The problem - Reproduce every record below exactly, with the pictures left out.

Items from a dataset
--- START ---
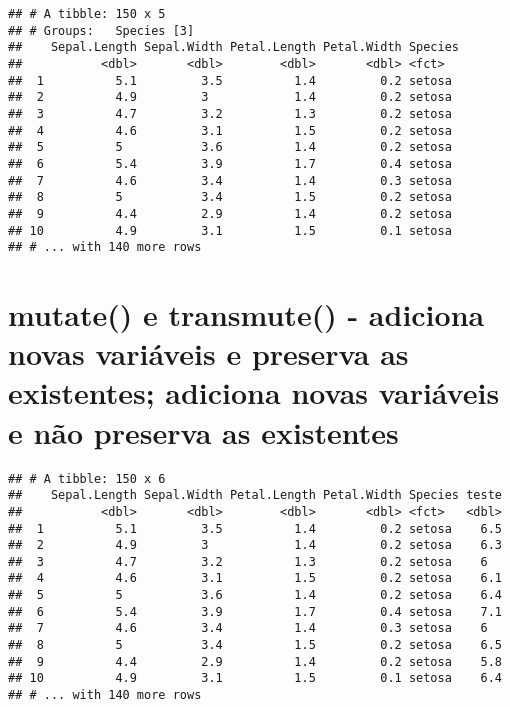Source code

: \documentclass[]{book}
\newenvironment{Shaded}{\begin{snugshade}}{\end{snugshade}}
\newcommand{\DataTypeTok}[1]{\textcolor[rgb]{0.13,0.29,0.53}{#1}}
\newcommand{\KeywordTok}[1]{\textcolor[rgb]{0.13,0.29,0.53}{\textbf{#1}}}
\newcommand{\NormalTok}[1]{#1}
\newcommand{\OperatorTok}[1]{\textcolor[rgb]{0.81,0.36,0.00}{\textbf{#1}}}
\newcommand{\StringTok}[1]{\textcolor[rgb]{0.31,0.60,0.02}{#1}}
\begin{document}
\begin{verbatim}
## # A tibble: 150 x 5
## # Groups:   Species [3]
##    Sepal.Length Sepal.Width Petal.Length Petal.Width Species
##           <dbl>       <dbl>        <dbl>       <dbl> <fct>  
##  1          5.1         3.5          1.4         0.2 setosa 
##  2          4.9         3            1.4         0.2 setosa 
##  3          4.7         3.2          1.3         0.2 setosa 
##  4          4.6         3.1          1.5         0.2 setosa 
##  5          5           3.6          1.4         0.2 setosa 
##  6          5.4         3.9          1.7         0.4 setosa 
##  7          4.6         3.4          1.4         0.3 setosa 
##  8          5           3.4          1.5         0.2 setosa 
##  9          4.4         2.9          1.4         0.2 setosa 
## 10          4.9         3.1          1.5         0.1 setosa 
## # ... with 140 more rows
\end{verbatim}

\hypertarget{mutate-e-transmute---adiciona-novas-variuxe1veis-e-preserva-as-existentes-adiciona-novas-variuxe1veis-e-nuxe3o-preserva-as-existentes}{%
\section{mutate() e transmute() - adiciona novas variáveis e preserva as existentes; adiciona novas variáveis e não preserva as existentes}\label{mutate-e-transmute---adiciona-novas-variuxe1veis-e-preserva-as-existentes-adiciona-novas-variuxe1veis-e-nuxe3o-preserva-as-existentes}}

\begin{Shaded}
\end{Shaded}

\begin{verbatim}
## # A tibble: 150 x 6
##    Sepal.Length Sepal.Width Petal.Length Petal.Width Species teste
##           <dbl>       <dbl>        <dbl>       <dbl> <fct>   <dbl>
##  1          5.1         3.5          1.4         0.2 setosa    6.5
##  2          4.9         3            1.4         0.2 setosa    6.3
##  3          4.7         3.2          1.3         0.2 setosa    6  
##  4          4.6         3.1          1.5         0.2 setosa    6.1
##  5          5           3.6          1.4         0.2 setosa    6.4
##  6          5.4         3.9          1.7         0.4 setosa    7.1
##  7          4.6         3.4          1.4         0.3 setosa    6  
##  8          5           3.4          1.5         0.2 setosa    6.5
##  9          4.4         2.9          1.4         0.2 setosa    5.8
## 10          4.9         3.1          1.5         0.1 setosa    6.4
## # ... with 140 more rows
\end{verbatim}
\end{document}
--- END ---
Exercise solution -
Source code

: \documentclass[]{book}
\newenvironment{Shaded}{\begin{snugshade}}{\end{snugshade}}
\newcommand{\DataTypeTok}[1]{\textcolor[rgb]{0.13,0.29,0.53}{#1}}
\newcommand{\KeywordTok}[1]{\textcolor[rgb]{0.13,0.29,0.53}{\textbf{#1}}}
\newcommand{\NormalTok}[1]{#1}
\newcommand{\OperatorTok}[1]{\textcolor[rgb]{0.81,0.36,0.00}{\textbf{#1}}}
\newcommand{\StringTok}[1]{\textcolor[rgb]{0.31,0.60,0.02}{#1}}
\begin{document}
\begin{verbatim}
## # A tibble: 150 x 5
## # Groups:   Species [3]
##    Sepal.Length Sepal.Width Petal.Length Petal.Width Species
##           <dbl>       <dbl>        <dbl>       <dbl> <fct>  
##  1          5.1         3.5          1.4         0.2 setosa 
##  2          4.9         3            1.4         0.2 setosa 
##  3          4.7         3.2          1.3         0.2 setosa 
##  4          4.6         3.1          1.5         0.2 setosa 
##  5          5           3.6          1.4         0.2 setosa 
##  6          5.4         3.9          1.7         0.4 setosa 
##  7          4.6         3.4          1.4         0.3 setosa 
##  8          5           3.4          1.5         0.2 setosa 
##  9          4.4         2.9          1.4         0.2 setosa 
## 10          4.9         3.1          1.5         0.1 setosa 
## # ... with 140 more rows
\end{verbatim}

\hypertarget{mutate-e-transmute---adiciona-novas-variuxe1veis-e-preserva-as-existentes-adiciona-novas-variuxe1veis-e-nuxe3o-preserva-as-existentes}{%
\section{mutate() e transmute() - adiciona novas variáveis e preserva as existentes; adiciona novas variáveis e não preserva as existentes}\label{mutate-e-transmute---adiciona-novas-variuxe1veis-e-preserva-as-existentes-adiciona-novas-variuxe1veis-e-nuxe3o-preserva-as-existentes}}

\begin{Shaded}
\end{Shaded}

\begin{verbatim}
## # A tibble: 150 x 6
##    Sepal.Length Sepal.Width Petal.Length Petal.Width Species teste
##           <dbl>       <dbl>        <dbl>       <dbl> <fct>   <dbl>
##  1          5.1         3.5          1.4         0.2 setosa    6.5
##  2          4.9         3            1.4         0.2 setosa    6.3
##  3          4.7         3.2          1.3         0.2 setosa    6  
##  4          4.6         3.1          1.5         0.2 setosa    6.1
##  5          5           3.6          1.4         0.2 setosa    6.4
##  6          5.4         3.9          1.7         0.4 setosa    7.1
##  7          4.6         3.4          1.4         0.3 setosa    6  
##  8          5           3.4          1.5         0.2 setosa    6.5
##  9          4.4         2.9          1.4         0.2 setosa    5.8
## 10          4.9         3.1          1.5         0.1 setosa    6.4
## # ... with 140 more rows
\end{verbatim}
\end{document}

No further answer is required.